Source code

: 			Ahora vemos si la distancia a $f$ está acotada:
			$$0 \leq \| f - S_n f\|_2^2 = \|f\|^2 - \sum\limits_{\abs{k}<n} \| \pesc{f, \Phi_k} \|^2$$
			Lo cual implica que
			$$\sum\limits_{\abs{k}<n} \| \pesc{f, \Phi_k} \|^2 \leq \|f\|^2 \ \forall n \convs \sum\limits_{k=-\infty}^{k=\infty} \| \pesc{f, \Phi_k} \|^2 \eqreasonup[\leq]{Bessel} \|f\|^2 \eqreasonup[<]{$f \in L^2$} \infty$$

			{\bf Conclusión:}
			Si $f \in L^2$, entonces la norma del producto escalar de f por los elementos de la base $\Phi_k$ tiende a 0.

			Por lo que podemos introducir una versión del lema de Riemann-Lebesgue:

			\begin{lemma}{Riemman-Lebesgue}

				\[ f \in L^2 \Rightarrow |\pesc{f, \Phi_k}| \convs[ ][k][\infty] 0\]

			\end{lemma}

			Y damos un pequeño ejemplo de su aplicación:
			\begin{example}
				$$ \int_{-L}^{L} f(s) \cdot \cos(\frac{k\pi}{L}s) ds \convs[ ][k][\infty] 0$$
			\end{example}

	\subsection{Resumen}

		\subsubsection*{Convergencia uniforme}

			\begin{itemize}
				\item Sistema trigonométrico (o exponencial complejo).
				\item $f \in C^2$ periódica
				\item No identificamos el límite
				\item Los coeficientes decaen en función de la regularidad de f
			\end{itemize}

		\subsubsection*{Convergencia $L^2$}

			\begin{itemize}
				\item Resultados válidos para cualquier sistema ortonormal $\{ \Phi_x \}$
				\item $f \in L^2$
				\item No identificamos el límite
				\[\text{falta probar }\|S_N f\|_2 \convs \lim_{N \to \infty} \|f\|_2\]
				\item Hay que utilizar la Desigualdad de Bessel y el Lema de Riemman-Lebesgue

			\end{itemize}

......

### WHAT IS BEING ASKED
In full and without edits, repeat the listing above.

### OUTPUT BELOW
Source code

: 			Ahora vemos si la distancia a $f$ está acotada:
			$$0 \leq \| f - S_n f\|_2^2 = \|f\|^2 - \sum\limits_{\abs{k}<n} \| \pesc{f, \Phi_k} \|^2$$
			Lo cual implica que
			$$\sum\limits_{\abs{k}<n} \| \pesc{f, \Phi_k} \|^2 \leq \|f\|^2 \ \forall n \convs \sum\limits_{k=-\infty}^{k=\infty} \| \pesc{f, \Phi_k} \|^2 \eqreasonup[\leq]{Bessel} \|f\|^2 \eqreasonup[<]{$f \in L^2$} \infty$$

			{\bf Conclusión:}
			Si $f \in L^2$, entonces la norma del producto escalar de f por los elementos de la base $\Phi_k$ tiende a 0.

			Por lo que podemos introducir una versión del lema de Riemann-Lebesgue:

			\begin{lemma}{Riemman-Lebesgue}

				\[ f \in L^2 \Rightarrow |\pesc{f, \Phi_k}| \convs[ ][k][\infty] 0\]

			\end{lemma}

			Y damos un pequeño ejemplo de su aplicación:
			\begin{example}
				$$ \int_{-L}^{L} f(s) \cdot \cos(\frac{k\pi}{L}s) ds \convs[ ][k][\infty] 0$$
			\end{example}

	\subsection{Resumen}

		\subsubsection*{Convergencia uniforme}

			\begin{itemize}
				\item Sistema trigonométrico (o exponencial complejo).
				\item $f \in C^2$ periódica
				\item No identificamos el límite
				\item Los coeficientes decaen en función de la regularidad de f
			\end{itemize}

		\subsubsection*{Convergencia $L^2$}

			\begin{itemize}
				\item Resultados válidos para cualquier sistema ortonormal $\{ \Phi_x \}$
				\item $f \in L^2$
				\item No identificamos el límite
				\[\text{falta probar }\|S_N f\|_2 \convs \lim_{N \to \infty} \|f\|_2\]
				\item Hay que utilizar la Desigualdad de Bessel y el Lema de Riemman-Lebesgue

			\end{itemize}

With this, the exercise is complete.